====== INFORMATION SUPPLIED

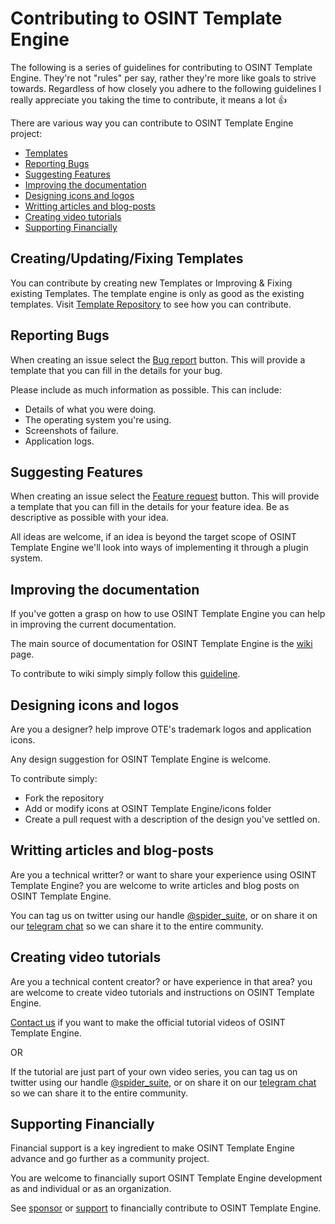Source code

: # Contributing to OSINT Template Engine
The following is a series of guidelines for contributing to OSINT Template Engine. They're not "rules" per say, rather they're more like goals to strive towards. Regardless of how closely you adhere to the following guidelines I really appreciate you taking the time to contribute, it means a lot 👍

There are various way you can contribute to OSINT Template Engine project:
- [Templates](#creatingupdatingfixing-templates)
- [Reporting Bugs](#reporting-bugs)
- [Suggesting Features](#suggesting-features)
- [Improving the documentation](#improving-the-documentation)
- [Designing icons and logos](#designing-icons-and-logos)
- [Writting articles and blog-posts](#writting-articles-and-blog-posts)
- [Creating video tutorials](#creating-video-tutorials)
- [Supporting Financially](#supporting-financially)

## Creating/Updating/Fixing Templates

You can contribute by creating new Templates or Improving & Fixing existing Templates. The template engine is only as good as the existing templates. Visit [Template Repository](https://github.com/3nock/OTE-Templates) to see how you can contribute.

## Reporting Bugs

When creating an issue select the [Bug report]() button. This will provide a template that you can fill in the details for your bug. 

Please include as much information as possible. This can include:

- Details of what you were doing.
- The operating system you're using.
- Screenshots of failure.
- Application logs.

## Suggesting Features

When creating an issue select the [Feature request]() button. This will provide a template that you can fill in the details for your feature idea. Be as descriptive as possible with your idea.

All ideas are welcome, if an idea is beyond the target scope of OSINT Template Engine we'll look into ways of implementing it through a plugin system.

## Improving the documentation

If you've gotten a grasp on how to use OSINT Template Engine you can help in improving the current documentation.

The main source of documentation for OSINT Template Engine is the [wiki](https://github.com/3nock/OTE/wiki) page.

To contribute to wiki simply  simply follow this [guideline](https://gist.github.com/omaraboumrad/35654da0a376c57a2e0ab4d92ad0c339).

## Designing icons and logos

Are you a designer? help improve OTE's trademark logos and application icons.

Any design suggestion for OSINT Template Engine is welcome.

To contribute simply:

- Fork the repository
- Add or modify icons at OSINT Template Engine/icons folder
- Create a pull request with a description of the design you've settled on.


## Writting articles and blog-posts

Are you a technical writter? or want to share your experience using OSINT Template Engine? you are welcome to write articles and blog posts on OSINT Template Engine.

You can tag us on twitter using our handle [@spider_suite](https://twitter.com/spider_suite), or on share it on our [telegram chat](https://t.me/SpiderSuite) so we can share it to the entire community.

## Creating video tutorials

Are you a technical content creator? or have experience in that area? you are welcome to create video tutorials and instructions on OSINT Template Engine.

[Contact us](CONTACTS.md) if you want to make the official tutorial videos of OSINT Template Engine.

OR

If the tutorial are just part of your own video series, you can tag us on twitter using our handle [@spider_suite](https://twitter.com/spider_suite), or on share it on our [telegram chat](https://t.me/SpiderSuite) so we can share it to the entire community.

## Supporting Financially

Financial support is a key ingredient to make OSINT Template Engine advance and go further as a community project.

You are welcome to financially suport OSINT Template Engine development as and individual or as an organization.

See [sponsor](SPONSOR.md) or [support](https://SpiderSuite.github.io/sponsor/) to financially contribute to OSINT Template Engine.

============

TO DO: Lines to set down from above: the line with "When creating an issue select the [Feature", the line with "The main source", and every line between, each exactly as written.

REPLY TO THE EXERCISE:
When creating an issue select the [Feature request]() button. This will provide a template that you can fill in the details for your feature idea. Be as descriptive as possible with your idea.

All ideas are welcome, if an idea is beyond the target scope of OSINT Template Engine we'll look into ways of implementing it through a plugin system.

## Improving the documentation

If you've gotten a grasp on how to use OSINT Template Engine you can help in improving the current documentation.

The main source of documentation for OSINT Template Engine is the [wiki](https://github.com/3nock/OTE/wiki) page.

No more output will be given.